Her time at SU has birthed a desire in her to not only tell a story in her work but to also live outside of the rules of art. While Carla’s focus is photography, she utilizes most mediums in her work. It’s not uncommon to see a photographic print drawn on with crayon, or a photo manipulated in post-processing to include some sort of graphic design elements. The perfect portrait isn’t seen as the ending but rather the beginning of many possibilities.
It’s already been said that Carla prefers to tell a message in her work but what hasn’t been said is that the message is often hidden in small details. A single teardrop in a page full of candy, an array of ominous black squares in the sky, there is often more present than what greets the casual viewer. Carla creates a world outside of this present reality, in which the viewer must take time to explore to reach the hidden message. Much like she roamed the streets and parks, her viewers are invited to roam her images. In a sense, viewers are invited to roam the deep crevices of her mind. The work is not meant to be causally viewed, rather every partaker is encouraged to become curator if only but for a moment. What else do you see can be repeatedly asked?
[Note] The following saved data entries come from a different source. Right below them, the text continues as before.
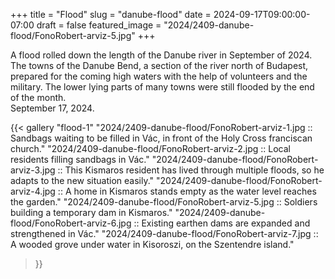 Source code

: +++
title = "Flood"
slug = "danube-flood"
date = 2024-09-17T09:00:00-07:00
draft = false
featured_image = "2024/2409-danube-flood/FonoRobert-arviz-5.jpg"
+++

A flood rolled down the length of the Danube river in September of 2024. The towns of the Danube Bend, a section of the river north of Budapest, prepared for the coming high waters with the help of volunteers and the military. The lower lying parts of many towns were still flooded by the end of the month.  
September 17, 2024.

{{< gallery "flood-1"
"2024/2409-danube-flood/FonoRobert-arviz-1.jpg :: Sandbags waiting to be filled in Vác, in front of the Holy Cross franciscan church."
"2024/2409-danube-flood/FonoRobert-arviz-2.jpg :: Local residents filling sandbags in Vác."
"2024/2409-danube-flood/FonoRobert-arviz-3.jpg :: This Kismaros resident has lived through multiple floods, so he adapts to the new situation easily."
"2024/2409-danube-flood/FonoRobert-arviz-4.jpg :: A home in Kismaros stands empty as the water level reaches the garden."
"2024/2409-danube-flood/FonoRobert-arviz-5.jpg :: Soldiers building a temporary dam in Kismaros."
"2024/2409-danube-flood/FonoRobert-arviz-6.jpg :: Existing earthen dams are expanded and strengthened in Vác."
"2024/2409-danube-flood/FonoRobert-arviz-7.jpg :: A wooded grove under water in Kisoroszi, on the Szentendre island."
>}}
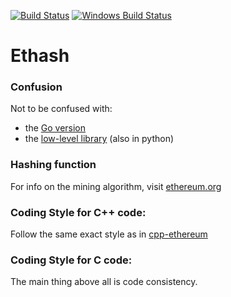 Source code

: [![Build Status](https://travis-ci.org/ethereum/ethash.svg?branch=master)](https://travis-ci.org/ethereum/ethash)
[![Windows Build Status](https://ci.appveyor.com/api/projects/status/github/debris/ethash?branch=master&svg=true)](https://ci.appveyor.com/project/debris/ethash-nr37r/branch/master)

# Ethash

### Confusion

Not to be confused with:
- the [Go version](https://github.com/ethereum/go-ethereum/tree/master/consensus/ethash)
- the [low-level library](https://github.com/ethereum/eth-hash) (also in python) 

### Hashing function

For info on the mining algorithm, visit [ethereum.org](https://ethereum.org/en/developers/docs/consensus-mechanisms/pow/mining-algorithms/)

### Coding Style for C++ code:

Follow the same exact style as in [cpp-ethereum](https://github.com/ethereum/cpp-ethereum/blob/develop/CodingStandards.txt)

### Coding Style for C code:

The main thing above all is code consistency.
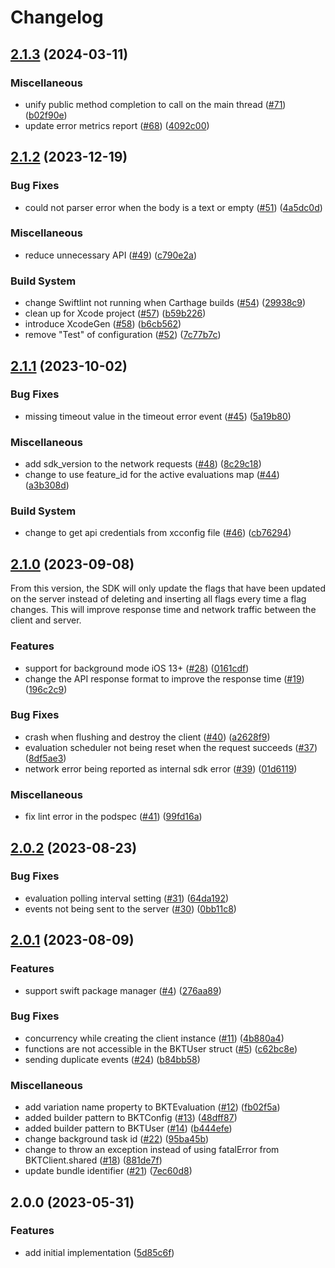 # Changelog

## [2.1.3](https://github.com/bucketeer-io/ios-client-sdk/compare/v2.1.2...v2.1.3) (2024-03-11)


### Miscellaneous

* unify public method completion to call on the main thread ([#71](https://github.com/bucketeer-io/ios-client-sdk/issues/71)) ([b02f90e](https://github.com/bucketeer-io/ios-client-sdk/commit/b02f90e1051693e1a5bdde930046685a0bd65373))
* update error metrics report ([#68](https://github.com/bucketeer-io/ios-client-sdk/issues/68)) ([4092c00](https://github.com/bucketeer-io/ios-client-sdk/commit/4092c007202d71e4f646fe6a0384946db1a7e9d5))

## [2.1.2](https://github.com/bucketeer-io/ios-client-sdk/compare/v2.1.1...v2.1.2) (2023-12-19)


### Bug Fixes

* could not parser error when the body is a text or empty ([#51](https://github.com/bucketeer-io/ios-client-sdk/issues/51)) ([4a5dc0d](https://github.com/bucketeer-io/ios-client-sdk/commit/4a5dc0d14fc231aba74ee21442841da46028a42e))


### Miscellaneous

* reduce unnecessary API ([#49](https://github.com/bucketeer-io/ios-client-sdk/issues/49)) ([c790e2a](https://github.com/bucketeer-io/ios-client-sdk/commit/c790e2a3b353d289fd0b2437c91b8761965daf3b))


### Build System

* change Swiftlint not running when Carthage builds ([#54](https://github.com/bucketeer-io/ios-client-sdk/issues/54)) ([29938c9](https://github.com/bucketeer-io/ios-client-sdk/commit/29938c949bf9daebb46731cf5ed430661b828a14))
* clean up for Xcode project ([#57](https://github.com/bucketeer-io/ios-client-sdk/issues/57)) ([b59b226](https://github.com/bucketeer-io/ios-client-sdk/commit/b59b226d9725d5ea955637a4bc6c5fb1ad504c76))
* introduce XcodeGen ([#58](https://github.com/bucketeer-io/ios-client-sdk/issues/58)) ([b6cb562](https://github.com/bucketeer-io/ios-client-sdk/commit/b6cb5629814094a0d1a2394df6e235af860bdb17))
* remove "Test" of configuration ([#52](https://github.com/bucketeer-io/ios-client-sdk/issues/52)) ([7c77b7c](https://github.com/bucketeer-io/ios-client-sdk/commit/7c77b7c91e12a8d82b5b7e9b50559b08376d450b))

## [2.1.1](https://github.com/bucketeer-io/ios-client-sdk/compare/v2.1.0...v2.1.1) (2023-10-02)


### Bug Fixes

* missing timeout value in the timeout error event ([#45](https://github.com/bucketeer-io/ios-client-sdk/issues/45)) ([5a19b80](https://github.com/bucketeer-io/ios-client-sdk/commit/5a19b802e56ff0653266c17c54ce5a91dd1c2bd7))


### Miscellaneous

* add sdk_version to the network requests ([#48](https://github.com/bucketeer-io/ios-client-sdk/issues/48)) ([8c29c18](https://github.com/bucketeer-io/ios-client-sdk/commit/8c29c183d416251e82a4bb59b3430617b9cfc1a3))
* change to use feature_id for the active evaluations map ([#44](https://github.com/bucketeer-io/ios-client-sdk/issues/44)) ([a3b308d](https://github.com/bucketeer-io/ios-client-sdk/commit/a3b308d032be592f9fab35e29ccc0045c2a7594f))


### Build System

* change to get api credentials from xcconfig file ([#46](https://github.com/bucketeer-io/ios-client-sdk/issues/46)) ([cb76294](https://github.com/bucketeer-io/ios-client-sdk/commit/cb7629479f4afc3a7d78fef36b55e016c609914e))

## [2.1.0](https://github.com/bucketeer-io/ios-client-sdk/compare/v2.0.2...v2.1.0) (2023-09-08)

From this version, the SDK will only update the flags that have been updated on the server instead of deleting and inserting all flags every time a flag changes. This will improve response time and network traffic between the client and server.

### Features

* support for background mode iOS 13+ ([#28](https://github.com/bucketeer-io/ios-client-sdk/issues/28)) ([0161cdf](https://github.com/bucketeer-io/ios-client-sdk/commit/0161cdf905c2db405743db7e572582f9429eb611))
* change the API response format to improve the response time ([#19](https://github.com/bucketeer-io/ios-client-sdk/issues/19)) ([196c2c9](https://github.com/bucketeer-io/ios-client-sdk/commit/196c2c98501f5bb54548d7b9a71bf0fdf5c5fd38))

### Bug Fixes

* crash when flushing and destroy the client ([#40](https://github.com/bucketeer-io/ios-client-sdk/issues/40)) ([a2628f9](https://github.com/bucketeer-io/ios-client-sdk/commit/a2628f97948b806f914faf1b77dc664cbc197e78))
* evaluation scheduler not being reset when the request succeeds ([#37](https://github.com/bucketeer-io/ios-client-sdk/issues/37)) ([8df5ae3](https://github.com/bucketeer-io/ios-client-sdk/commit/8df5ae3955d31f74371351a055ecc66f318089e3))
* network error being reported as internal sdk error ([#39](https://github.com/bucketeer-io/ios-client-sdk/issues/39)) ([01d6119](https://github.com/bucketeer-io/ios-client-sdk/commit/01d6119e02869adabe261d2e072ad5db0767899b))

### Miscellaneous

* fix lint error in the podspec ([#41](https://github.com/bucketeer-io/ios-client-sdk/issues/41)) ([99fd16a](https://github.com/bucketeer-io/ios-client-sdk/commit/99fd16a9d7cbafaa6a8817f160af0444aa3cd37d))

## [2.0.2](https://github.com/bucketeer-io/ios-client-sdk/compare/v2.0.1...v2.0.2) (2023-08-23)


### Bug Fixes

* evaluation polling interval setting ([#31](https://github.com/bucketeer-io/ios-client-sdk/issues/31)) ([64da192](https://github.com/bucketeer-io/ios-client-sdk/commit/64da19220ed2e3a2520a9644cc14320e39c8eb76))
* events not being sent to the server ([#30](https://github.com/bucketeer-io/ios-client-sdk/issues/30)) ([0bb11c8](https://github.com/bucketeer-io/ios-client-sdk/commit/0bb11c8f3749c286f359a5cd4562ae50c06edeed))

## [2.0.1](https://github.com/bucketeer-io/ios-client-sdk/compare/v2.0.0...v2.0.1) (2023-08-09)


### Features

* support swift package manager ([#4](https://github.com/bucketeer-io/ios-client-sdk/issues/4)) ([276aa89](https://github.com/bucketeer-io/ios-client-sdk/commit/276aa89251fc85acdf98fcc6773dd34309d072e0))


### Bug Fixes

* concurrency while creating the client instance ([#11](https://github.com/bucketeer-io/ios-client-sdk/issues/11)) ([4b880a4](https://github.com/bucketeer-io/ios-client-sdk/commit/4b880a4c68ae3ed04b1d5e15d6f00517f9bc8ed4))
* functions are not accessible in the BKTUser struct ([#5](https://github.com/bucketeer-io/ios-client-sdk/issues/5)) ([c62bc8e](https://github.com/bucketeer-io/ios-client-sdk/commit/c62bc8ec0d76d175b182023ac9a390f1cb891074))
* sending duplicate events ([#24](https://github.com/bucketeer-io/ios-client-sdk/issues/24)) ([b84bb58](https://github.com/bucketeer-io/ios-client-sdk/commit/b84bb5840af722d02963c4b009f866961cff5461))


### Miscellaneous

* add variation name property to BKTEvaluation ([#12](https://github.com/bucketeer-io/ios-client-sdk/issues/12)) ([fb02f5a](https://github.com/bucketeer-io/ios-client-sdk/commit/fb02f5a6311a78ef31e2760438c0fa574eb8a155))
* added builder pattern to BKTConfig ([#13](https://github.com/bucketeer-io/ios-client-sdk/issues/13)) ([48dff87](https://github.com/bucketeer-io/ios-client-sdk/commit/48dff87dbe27791fde7dd47293741f4b64adebe2))
* added builder pattern to BKTUser ([#14](https://github.com/bucketeer-io/ios-client-sdk/issues/14)) ([b444efe](https://github.com/bucketeer-io/ios-client-sdk/commit/b444efee76559ee204c9deb0c76acae9ff190312))
* change background task id ([#22](https://github.com/bucketeer-io/ios-client-sdk/issues/22)) ([95ba45b](https://github.com/bucketeer-io/ios-client-sdk/commit/95ba45bb9dfbba44f6cc84b12e09a1c8a78627a1))
* change to throw an exception instead of using fatalError from BKTClient.shared ([#18](https://github.com/bucketeer-io/ios-client-sdk/issues/18)) ([881de7f](https://github.com/bucketeer-io/ios-client-sdk/commit/881de7fbd575fb1c01946ccbb62c13a179deea18))
* update bundle identifier ([#21](https://github.com/bucketeer-io/ios-client-sdk/issues/21)) ([7ec60d8](https://github.com/bucketeer-io/ios-client-sdk/commit/7ec60d82e9213e5f7fc4a21ef896f411ee8c406c))

## 2.0.0 (2023-05-31)


### Features

* add initial implementation ([5d85c6f](https://github.com/bucketeer-io/ios-client-sdk/commit/5d85c6fab1ddb47b32a689a4d6abf3ff79b7a779))
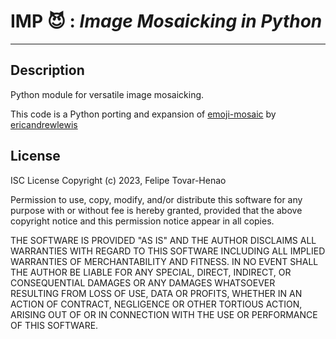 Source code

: # **IMP** :smiling_imp: : _Image Mosaicking in Python_
-----------------------


## Description
Python module for versatile image mosaicking. 

This code is a Python porting and expansion of [emoji-mosaic](https://github.com/ericandrewlewis/emoji-mosaic) by [ericandrewlewis](https://github.com/ericandrewlewis/)

## License
ISC License
Copyright (c) 2023, Felipe Tovar-Henao

Permission to use, copy, modify, and/or distribute this software for any purpose with or without fee is hereby granted, provided that the above copyright notice and this permission notice appear in all copies.

THE SOFTWARE IS PROVIDED "AS IS" AND THE AUTHOR DISCLAIMS ALL WARRANTIES WITH REGARD TO THIS SOFTWARE INCLUDING ALL IMPLIED WARRANTIES OF MERCHANTABILITY AND FITNESS. IN NO EVENT SHALL THE AUTHOR BE LIABLE FOR ANY SPECIAL, DIRECT, INDIRECT, OR CONSEQUENTIAL DAMAGES OR ANY DAMAGES WHATSOEVER RESULTING FROM LOSS OF USE, DATA OR PROFITS, WHETHER IN AN ACTION OF CONTRACT, NEGLIGENCE OR OTHER TORTIOUS ACTION, ARISING OUT OF OR IN CONNECTION WITH THE USE OR PERFORMANCE OF THIS SOFTWARE.
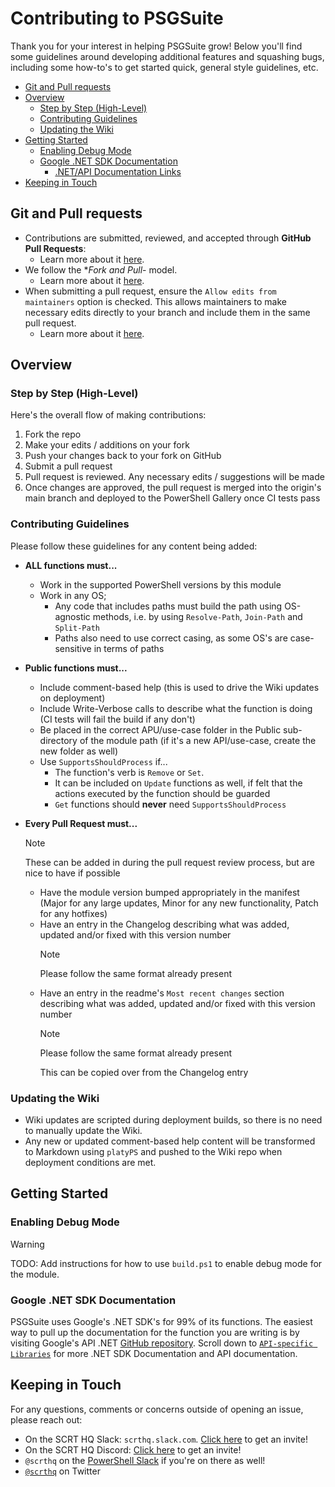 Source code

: # Contributing to PSGSuite

Thank you for your interest in helping PSGSuite grow! Below you'll find some guidelines around developing additional features and squashing bugs, including some how-to's to get started quick, general style guidelines, etc.

<!-- no toc -->
- [Git and Pull requests](#git-and-pull-requests)
- [Overview](#overview)
    - [Step by Step (High-Level)](#step-by-step-high-level)
    - [Contributing Guidelines](#contributing-guidelines)
    - [Updating the Wiki](#updating-the-wiki)
- [Getting Started](#getting-started)
    - [Enabling Debug Mode](#enabling-debug-mode)
    - [Google .NET SDK Documentation](#google-net-sdk-documentation)
        - [.NET/API Documentation Links](#netapi-documentation-links)
- [Keeping in Touch](#keeping-in-touch)

## Git and Pull requests

- Contributions are submitted, reviewed, and accepted through **GitHub Pull Requests**:
    - Learn more about it [here](https://help.github.com/articles/using-pull-requests).
- We follow the **Fork and Pull*- model.
    - Learn more about it [here](https://guides.github.com/activities/forking/).
- When submitting a pull request, ensure the `Allow edits from maintainers` option is checked. This allows maintainers to make necessary edits directly to your branch and include them in the same pull request.
    - Learn more about it [here](https://help.github.com/articles/allowing-changes-to-a-pull-request-branch-created-from-a-fork/#enabling-repository-maintainer-permissions-on-existing-pull-requests).

## Overview

### Step by Step (High-Level)

Here's the overall flow of making contributions:

1. Fork the repo
2. Make your edits / additions on your fork
3. Push your changes back to your fork on GitHub
4. Submit a pull request
5. Pull request is reviewed. Any necessary edits / suggestions will be made
6. Once changes are approved, the pull request is merged into the origin's main branch and deployed to the PowerShell Gallery once CI tests pass

### Contributing Guidelines

Please follow these guidelines for any content being added:

- **ALL functions must...**
    - Work in the supported PowerShell versions by this module
    - Work in any OS;
        - Any code that includes paths must build the path using OS-agnostic methods, i.e. by using `Resolve-Path`, `Join-Path` and `Split-Path`
        - Paths also need to use correct casing, as some OS's are case-sensitive in terms of paths
- **Public functions must...**
    - Include comment-based help (this is used to drive the Wiki updates on deployment)
    - Include Write-Verbose calls to describe what the function is doing (CI tests will fail the build if any don't)
    - Be placed in the correct APU/use-case folder in the Public sub-directory of the module path (if it's a new API/use-case, create the new folder as well)
    - Use `SupportsShouldProcess` if...
        - The function's verb is `Remove` or `Set`.
        - It can be included on `Update` functions as well, if felt that the actions executed by the function should be guarded
        - `Get` functions should **never** need `SupportsShouldProcess`
- **Every Pull Request must...**
    > [!NOTE]
    > These can be added in during the pull request review process, but are nice to have if possible

    - Have the module version bumped appropriately in the manifest (Major for any large updates, Minor for any new functionality, Patch for any hotfixes)
    - Have an entry in the Changelog describing what was added, updated and/or fixed with this version number
        > [!NOTE]
        > Please follow the same format already present
    - Have an entry in the readme's `Most recent changes` section describing what was added, updated and/or fixed with this version number
        > [!NOTE]
        > Please follow the same format already present
        >
        >This can be copied over from the Changelog entry

### Updating the Wiki

- Wiki updates are scripted during deployment builds, so there is no need to manually update the Wiki.
- Any new or updated comment-based help content will be transformed to Markdown using `platyPS` and pushed to the Wiki repo when deployment conditions are met.

## Getting Started

### Enabling Debug Mode

> [!WARNING]
> TODO: Add instructions for how to use `build.ps1` to enable debug mode for the module.

### Google .NET SDK Documentation

PSGSuite uses Google's .NET SDK's for 99% of its functions. The easiest way to pull up the documentation for the function you are writing is by visiting Google's API .NET [GitHub repository](https://github.com/googleapis/google-api-dotnet-client). Scroll down to [`API-specific Libraries`](https://github.com/googleapis/google-api-dotnet-client?tab=readme-ov-file#api-specific-libraries) for more .NET SDK Documentation and API documentation.

## Keeping in Touch

For any questions, comments or concerns outside of opening an issue, please reach out:

- On the SCRT HQ Slack: `scrthq.slack.com`. [Click here](https://scrthq-slack-invite.herokuapp.com/) to get an invite!
- On the SCRT HQ Discord: [Click here](https://discord.gg/G66zVG7) to get an invite!
- `@scrthq` on the [PowerShell Slack](http://slack.poshcode.org/) if you're on there as well!
- [`@scrthq`](https://twitter.com/scrthq) on Twitter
Any viewer that accepts her invitation to roam her artwork, finds themselves in one of two places: at the feet of a vulnerable young girl traversing her own path of healing, or at the end of an unexpected disappearing path, as the artist avoids the weight of various traumas that she has experienced. There is often much left unsaid, and only left to be imagined. However, this is part of the experience. It is up to the viewer to reach the truth behind the different works of art once the visual cues of the piece have ceased. Where have you been led? Where have you been taken? While the artist may only hint at some things, she’s left the door open for the viewer to insert their truth. Her experience, her memory, at some point in viewing, becomes your experience and your memory.
As of late, Carla’s work highlights the view of the black male. She shows him as beautiful creation of God rather than the stereotypes he’s so often and so long been defined by. She doesn’t stop with racism. She challenges the black man in how he views himself or rather challenges the way he feels he can’t be viewed and this is challenge is what serves as the inspiration for her show More Than a Hashtag.